"The author I've been very much taken up by recently -- and by recently I mean the last two or three years -- is Montaigne. While I was writing "Last Orders" I was reading a lot of this man, who's a quite wonderful mind and personality.

"The great thing about Montaigne is, while he writes about any number of different subjects, he himself is the real subject. He comes through, this guy who was writing and thinking centuries ago, as very, very present in the work. He's a wonderful writer; all human life is there, he embraces the whole world. And Shakespeare actually lifted a lot from Montaigne. It's quite interesting to come across those passages which he must have zeroed in on.

"On these author tours, you say to yourself, with a certain amount of naivete, "I must take a few books to read!" And you find by day 13 of a 14-day tour that you've got about a third of the way through one of them.

"One of the books I did bring and the one that I'm slightly more than a third of the way through is Roberto Calasso's "The Marriage of Cadmus and Harmony." It's a very idiosyncratic retelling of the Greek myths, with a lot of interpretation thrown in. I've always had a fondness for the classics. And I'm finding it engaging, but it's starting to get a little bit tied up in itself. And then there's two or three other books which are just adding to the kilos of my baggage.

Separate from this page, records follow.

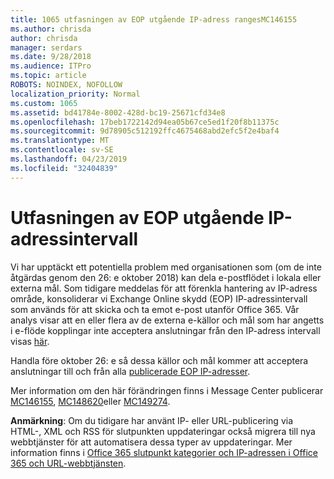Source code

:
 ```yaml
---
title: 1065 utfasningen av EOP utgående IP-adress rangesMC146155
ms.author: chrisda
author: chrisda
manager: serdars
ms.date: 9/28/2018
ms.audience: ITPro
ms.topic: article
ROBOTS: NOINDEX, NOFOLLOW
localization_priority: Normal
ms.custom: 1065
ms.assetid: bd41784e-8002-428d-bc19-25671cfd34e8
ms.openlocfilehash: 17beb1722142d94ea05b67ce5ed1f20f8b11375c
ms.sourcegitcommit: 9d78905c512192ffc4675468abd2efc5f2e4baf4
ms.translationtype: MT
ms.contentlocale: sv-SE
ms.lasthandoff: 04/23/2019
ms.locfileid: "32404839"
---
```

# <a name="deprecation-of-eop-outbound-ip-address-ranges"></a>Utfasningen av EOP utgående IP-adressintervall

Vi har upptäckt ett potentiella problem med organisationen som (om de inte åtgärdas genom den 26: e oktober 2018) kan dela e-postflödet i lokala eller externa mål. Som tidigare meddelas för att förenkla hantering av IP-adress område, konsoliderar vi Exchange Online skydd (EOP) IP-adressintervall som används för att skicka och ta emot e-post utanför Office 365. Vår analys visar att en eller flera av de externa e-källor och mål som har angetts i e-flöde kopplingar inte acceptera anslutningar från den IP-adress intervall visas [här](https://docs.microsoft.com/office365/SecurityCompliance/eop/exchange-online-protection-ip-addresses).

Handla före oktober 26: e så dessa källor och mål kommer att acceptera anslutningar till och från alla [publicerade EOP IP-adresser](https://docs.microsoft.com/office365/SecurityCompliance/eop/exchange-online-protection-ip-addresses).

Mer information om den här förändringen finns i Message Center publicerar [MC146155](https://portal.office.com/AdminPortal/home?switchtomodern=true#/MessageCenter?id=MC146155), [MC148620](https://portal.office.com/AdminPortal/home?switchtomodern=true#/MessageCenter?id=MC148620)eller [MC149274](https://portal.office.com/AdminPortal/home?switchtomodern=true#/MessageCenter?id=MC149274).

**Anmärkning**: Om du tidigare har använt IP- eller URL-publicering via HTML-, XML och RSS för slutpunkten uppdateringar också migrera till nya webbtjänster för att automatisera dessa typer av uppdateringar. Mer information finns i [Office 365 slutpunkt kategorier och IP-adressen i Office 365 och URL-webbtjänsten](https://techcommunity.microsoft.com/t5/Office-365-Blog/Announcing-Office-365-endpoint-categories-and-Office-365-IP/ba-p/177638).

"Before the tour -- and I'm not just saying this because I'm in the States and he just won a Pulitzer Prize -- I did read Richard Ford's "Independence Day," which was very good. I read that with great pleasure and absorption. It's a very good example of a novel which is superficially highly local, geographically and in time. It's something that happens over a weekend; this guy has got to do some seemingly very simple things. It's rich in local reference, but nonetheless it's not about that. It travels -- I could certainly read it back home in London and not feel that this is foreign territory. It travels both in space and in time because it's not just about a weekend at all."